The answer in short is yes, in almost all cases.

Eye conditions which preclude safe air travel are rare.

However, if you have a recent onset of light flashes and/or new floaters, have your eyes examined prior to travel to rule out a retinal tear or detachment, especially if you are traveling to a remote location.

Can you fly on a plane with a detached retina?

Importantly, you will be instructed not to fly in an airplane or travel to high altitudes until your ophthalmologist determines that the gas bubble is gone. Flying or traveling to high altitudes can cause pressure build-up within the eye and permanent loss of vision.

How soon can you fly after a detached retina?

As a rough guide, the Civil Aviation Authority (CAA) says that before flying, you should allow: 1 day after simple cataract or corneal laser surgery. 1 day after a colonoscopy. 1 to 2 days after keyhole surgery.

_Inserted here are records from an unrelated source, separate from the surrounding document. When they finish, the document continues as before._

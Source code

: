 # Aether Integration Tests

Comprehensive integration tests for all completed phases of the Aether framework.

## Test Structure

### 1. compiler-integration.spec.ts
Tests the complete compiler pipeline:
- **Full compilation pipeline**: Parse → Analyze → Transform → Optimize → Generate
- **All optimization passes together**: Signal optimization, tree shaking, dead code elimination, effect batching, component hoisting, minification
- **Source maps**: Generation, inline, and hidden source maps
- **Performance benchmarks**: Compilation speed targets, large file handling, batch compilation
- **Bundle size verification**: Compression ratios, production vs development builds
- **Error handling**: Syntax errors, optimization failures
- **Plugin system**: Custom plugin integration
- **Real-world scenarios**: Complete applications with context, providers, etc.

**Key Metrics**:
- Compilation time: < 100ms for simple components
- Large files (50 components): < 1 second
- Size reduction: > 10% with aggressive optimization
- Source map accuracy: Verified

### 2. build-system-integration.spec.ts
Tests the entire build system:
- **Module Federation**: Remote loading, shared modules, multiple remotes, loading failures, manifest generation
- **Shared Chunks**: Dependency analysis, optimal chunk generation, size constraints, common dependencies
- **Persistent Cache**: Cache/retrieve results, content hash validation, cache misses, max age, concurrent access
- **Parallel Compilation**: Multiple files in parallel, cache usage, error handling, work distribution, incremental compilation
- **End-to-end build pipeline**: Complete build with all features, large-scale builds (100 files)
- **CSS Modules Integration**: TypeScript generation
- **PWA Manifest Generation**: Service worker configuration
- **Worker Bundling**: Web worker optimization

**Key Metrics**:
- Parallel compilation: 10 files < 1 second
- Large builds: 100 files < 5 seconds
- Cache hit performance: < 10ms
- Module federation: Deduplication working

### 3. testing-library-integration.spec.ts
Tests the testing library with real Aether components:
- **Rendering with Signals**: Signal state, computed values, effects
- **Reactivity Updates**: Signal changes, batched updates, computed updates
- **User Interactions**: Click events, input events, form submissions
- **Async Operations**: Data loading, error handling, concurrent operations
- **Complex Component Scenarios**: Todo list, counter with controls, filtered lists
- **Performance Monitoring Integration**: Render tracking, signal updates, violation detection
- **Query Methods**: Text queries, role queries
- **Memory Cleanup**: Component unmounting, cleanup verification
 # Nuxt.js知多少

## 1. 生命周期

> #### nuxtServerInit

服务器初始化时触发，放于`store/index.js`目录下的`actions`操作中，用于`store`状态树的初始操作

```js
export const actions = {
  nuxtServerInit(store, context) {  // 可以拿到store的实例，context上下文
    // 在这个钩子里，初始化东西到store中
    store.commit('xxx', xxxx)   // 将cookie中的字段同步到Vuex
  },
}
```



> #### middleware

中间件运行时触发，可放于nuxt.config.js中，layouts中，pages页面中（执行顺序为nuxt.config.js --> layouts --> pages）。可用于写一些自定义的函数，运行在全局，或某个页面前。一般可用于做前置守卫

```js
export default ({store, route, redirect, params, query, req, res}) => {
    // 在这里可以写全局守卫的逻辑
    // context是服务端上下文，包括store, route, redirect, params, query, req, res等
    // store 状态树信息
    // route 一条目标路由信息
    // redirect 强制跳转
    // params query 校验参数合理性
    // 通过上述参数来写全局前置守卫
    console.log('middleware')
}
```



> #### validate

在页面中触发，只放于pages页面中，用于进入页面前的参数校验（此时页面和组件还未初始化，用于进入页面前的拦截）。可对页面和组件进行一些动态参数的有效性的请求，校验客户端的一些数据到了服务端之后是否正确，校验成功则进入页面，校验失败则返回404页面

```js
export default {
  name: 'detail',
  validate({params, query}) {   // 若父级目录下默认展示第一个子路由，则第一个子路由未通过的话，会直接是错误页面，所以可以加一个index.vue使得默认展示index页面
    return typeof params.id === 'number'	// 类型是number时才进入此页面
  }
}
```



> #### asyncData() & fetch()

Can you fly with eye problems?

If you have an eye condition or have recently had an eye operation, you should check with them first if it is safe to fly. The changes in air pressure experienced during a flight might not be good for your eyes.

Can you fly with macular degeneration?

Before air-travel with macular degeneration, it’s always best to check with a medical professional that it’s safe for you to fly. In fact, it’s a condition of our travel insurance that you’re considered medically fit to travel by your doctor.